REQUIRED ACTION -
The lines to reproduce from the material below are those from the one containing "- 📱 Implemented" through the one containing "- 🚀 Deployed", both included; write them out exactly and add nothing.

SUPPLIED ENTRIES -
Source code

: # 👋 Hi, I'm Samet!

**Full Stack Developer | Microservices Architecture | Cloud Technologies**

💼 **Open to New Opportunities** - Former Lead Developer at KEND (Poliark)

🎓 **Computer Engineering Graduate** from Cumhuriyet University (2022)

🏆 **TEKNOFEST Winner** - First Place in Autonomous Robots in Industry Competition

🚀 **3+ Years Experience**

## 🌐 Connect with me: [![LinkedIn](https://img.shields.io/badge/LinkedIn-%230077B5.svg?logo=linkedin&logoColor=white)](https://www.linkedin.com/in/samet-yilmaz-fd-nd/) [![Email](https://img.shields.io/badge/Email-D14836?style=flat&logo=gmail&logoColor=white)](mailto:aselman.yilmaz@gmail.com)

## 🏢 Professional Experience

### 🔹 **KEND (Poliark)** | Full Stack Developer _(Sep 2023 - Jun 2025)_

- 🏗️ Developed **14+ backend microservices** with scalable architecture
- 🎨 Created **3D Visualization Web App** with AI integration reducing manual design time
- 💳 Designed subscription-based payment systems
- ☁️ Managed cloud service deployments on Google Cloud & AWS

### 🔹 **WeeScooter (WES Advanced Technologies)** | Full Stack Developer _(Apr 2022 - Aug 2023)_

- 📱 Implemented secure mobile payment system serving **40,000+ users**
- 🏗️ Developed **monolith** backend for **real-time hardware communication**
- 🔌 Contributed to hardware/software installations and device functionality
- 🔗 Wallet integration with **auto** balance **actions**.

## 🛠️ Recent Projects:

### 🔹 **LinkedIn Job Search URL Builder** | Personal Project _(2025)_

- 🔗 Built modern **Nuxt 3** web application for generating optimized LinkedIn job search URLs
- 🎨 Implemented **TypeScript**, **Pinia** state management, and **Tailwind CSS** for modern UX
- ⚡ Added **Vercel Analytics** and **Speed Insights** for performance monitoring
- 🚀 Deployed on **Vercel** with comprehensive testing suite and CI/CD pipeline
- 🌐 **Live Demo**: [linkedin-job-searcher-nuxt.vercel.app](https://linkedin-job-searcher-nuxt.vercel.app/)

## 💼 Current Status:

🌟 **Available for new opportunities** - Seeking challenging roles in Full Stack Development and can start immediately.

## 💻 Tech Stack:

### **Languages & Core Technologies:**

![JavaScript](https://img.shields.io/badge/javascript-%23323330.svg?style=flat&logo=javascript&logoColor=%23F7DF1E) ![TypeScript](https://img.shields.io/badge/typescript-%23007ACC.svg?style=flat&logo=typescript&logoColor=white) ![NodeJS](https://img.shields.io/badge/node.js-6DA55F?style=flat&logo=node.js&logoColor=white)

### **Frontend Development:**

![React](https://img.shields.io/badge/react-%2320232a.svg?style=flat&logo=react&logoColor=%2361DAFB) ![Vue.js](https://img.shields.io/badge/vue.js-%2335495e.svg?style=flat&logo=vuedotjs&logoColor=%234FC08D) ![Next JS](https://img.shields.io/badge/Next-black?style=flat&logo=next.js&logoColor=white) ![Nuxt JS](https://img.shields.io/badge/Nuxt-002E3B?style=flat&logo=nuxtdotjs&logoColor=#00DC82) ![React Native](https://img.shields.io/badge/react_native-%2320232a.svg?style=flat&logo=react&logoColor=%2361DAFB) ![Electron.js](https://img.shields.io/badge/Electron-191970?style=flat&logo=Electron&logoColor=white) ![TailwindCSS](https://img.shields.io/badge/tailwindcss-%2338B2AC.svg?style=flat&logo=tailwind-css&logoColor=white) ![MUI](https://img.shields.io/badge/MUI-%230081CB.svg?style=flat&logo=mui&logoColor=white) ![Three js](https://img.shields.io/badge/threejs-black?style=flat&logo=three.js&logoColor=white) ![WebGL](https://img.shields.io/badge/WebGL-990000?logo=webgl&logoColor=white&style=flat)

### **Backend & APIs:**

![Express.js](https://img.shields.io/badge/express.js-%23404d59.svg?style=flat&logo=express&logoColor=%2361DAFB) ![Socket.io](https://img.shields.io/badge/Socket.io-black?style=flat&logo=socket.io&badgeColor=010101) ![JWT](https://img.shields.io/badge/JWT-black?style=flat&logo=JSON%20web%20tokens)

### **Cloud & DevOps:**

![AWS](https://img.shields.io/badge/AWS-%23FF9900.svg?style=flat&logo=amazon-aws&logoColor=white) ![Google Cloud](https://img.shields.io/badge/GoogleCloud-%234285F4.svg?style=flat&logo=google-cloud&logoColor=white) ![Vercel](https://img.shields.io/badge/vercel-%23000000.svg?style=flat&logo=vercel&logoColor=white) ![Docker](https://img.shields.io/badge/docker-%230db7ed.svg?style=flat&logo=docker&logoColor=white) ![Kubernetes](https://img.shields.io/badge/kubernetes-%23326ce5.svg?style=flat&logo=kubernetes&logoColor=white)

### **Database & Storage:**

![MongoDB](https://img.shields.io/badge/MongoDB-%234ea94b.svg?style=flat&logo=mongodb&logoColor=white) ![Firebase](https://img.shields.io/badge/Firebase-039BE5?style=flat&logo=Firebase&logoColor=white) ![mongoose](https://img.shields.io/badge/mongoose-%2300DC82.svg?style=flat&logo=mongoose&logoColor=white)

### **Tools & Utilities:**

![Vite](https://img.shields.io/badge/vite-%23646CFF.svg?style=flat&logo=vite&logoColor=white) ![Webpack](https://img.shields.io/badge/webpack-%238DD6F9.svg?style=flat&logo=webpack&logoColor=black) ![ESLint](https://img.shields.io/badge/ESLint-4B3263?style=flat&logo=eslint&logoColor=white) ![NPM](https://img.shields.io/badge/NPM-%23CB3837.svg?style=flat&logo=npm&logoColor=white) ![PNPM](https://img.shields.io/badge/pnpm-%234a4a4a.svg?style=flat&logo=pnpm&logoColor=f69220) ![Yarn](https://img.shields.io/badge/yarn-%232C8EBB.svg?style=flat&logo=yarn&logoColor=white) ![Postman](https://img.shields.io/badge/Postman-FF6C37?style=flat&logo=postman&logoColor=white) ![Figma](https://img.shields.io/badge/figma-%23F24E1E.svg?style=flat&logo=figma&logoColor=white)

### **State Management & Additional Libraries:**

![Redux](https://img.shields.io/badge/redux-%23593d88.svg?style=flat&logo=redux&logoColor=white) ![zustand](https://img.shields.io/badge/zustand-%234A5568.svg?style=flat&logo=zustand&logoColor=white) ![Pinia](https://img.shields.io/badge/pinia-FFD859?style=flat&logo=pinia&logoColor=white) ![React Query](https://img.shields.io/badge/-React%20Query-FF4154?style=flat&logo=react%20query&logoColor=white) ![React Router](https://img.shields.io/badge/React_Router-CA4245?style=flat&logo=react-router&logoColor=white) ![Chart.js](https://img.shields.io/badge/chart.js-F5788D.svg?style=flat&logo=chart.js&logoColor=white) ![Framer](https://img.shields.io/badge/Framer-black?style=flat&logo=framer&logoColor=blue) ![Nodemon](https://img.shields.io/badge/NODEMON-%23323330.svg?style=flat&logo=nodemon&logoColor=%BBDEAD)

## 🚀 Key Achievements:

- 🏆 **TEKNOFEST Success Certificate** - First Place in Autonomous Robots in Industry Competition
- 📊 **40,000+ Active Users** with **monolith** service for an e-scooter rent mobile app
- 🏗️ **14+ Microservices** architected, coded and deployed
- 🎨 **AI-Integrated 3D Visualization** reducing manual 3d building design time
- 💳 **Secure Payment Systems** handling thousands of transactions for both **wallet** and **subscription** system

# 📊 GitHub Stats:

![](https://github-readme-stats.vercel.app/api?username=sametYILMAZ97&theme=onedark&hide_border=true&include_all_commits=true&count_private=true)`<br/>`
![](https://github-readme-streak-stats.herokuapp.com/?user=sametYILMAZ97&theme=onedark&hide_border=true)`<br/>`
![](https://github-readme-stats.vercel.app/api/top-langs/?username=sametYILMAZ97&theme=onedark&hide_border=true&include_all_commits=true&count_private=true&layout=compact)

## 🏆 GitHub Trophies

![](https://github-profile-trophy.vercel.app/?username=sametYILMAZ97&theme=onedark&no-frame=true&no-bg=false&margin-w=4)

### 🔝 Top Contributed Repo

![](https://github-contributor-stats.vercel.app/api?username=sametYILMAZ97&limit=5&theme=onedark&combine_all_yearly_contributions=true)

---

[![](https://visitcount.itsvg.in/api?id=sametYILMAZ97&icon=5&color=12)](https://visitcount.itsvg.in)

ANSWER SECTION -
- 📱 Implemented secure mobile payment system serving **40,000+ users**
- 🏗️ Developed **monolith** backend for **real-time hardware communication**
- 🔌 Contributed to hardware/software installations and device functionality
- 🔗 Wallet integration with **auto** balance **actions**.

## 🛠️ Recent Projects:

### 🔹 **LinkedIn Job Search URL Builder** | Personal Project _(2025)_

- 🔗 Built modern **Nuxt 3** web application for generating optimized LinkedIn job search URLs
- 🎨 Implemented **TypeScript**, **Pinia** state management, and **Tailwind CSS** for modern UX
- ⚡ Added **Vercel Analytics** and **Speed Insights** for performance monitoring
- 🚀 Deployed on **Vercel** with comprehensive testing suite and CI/CD pipeline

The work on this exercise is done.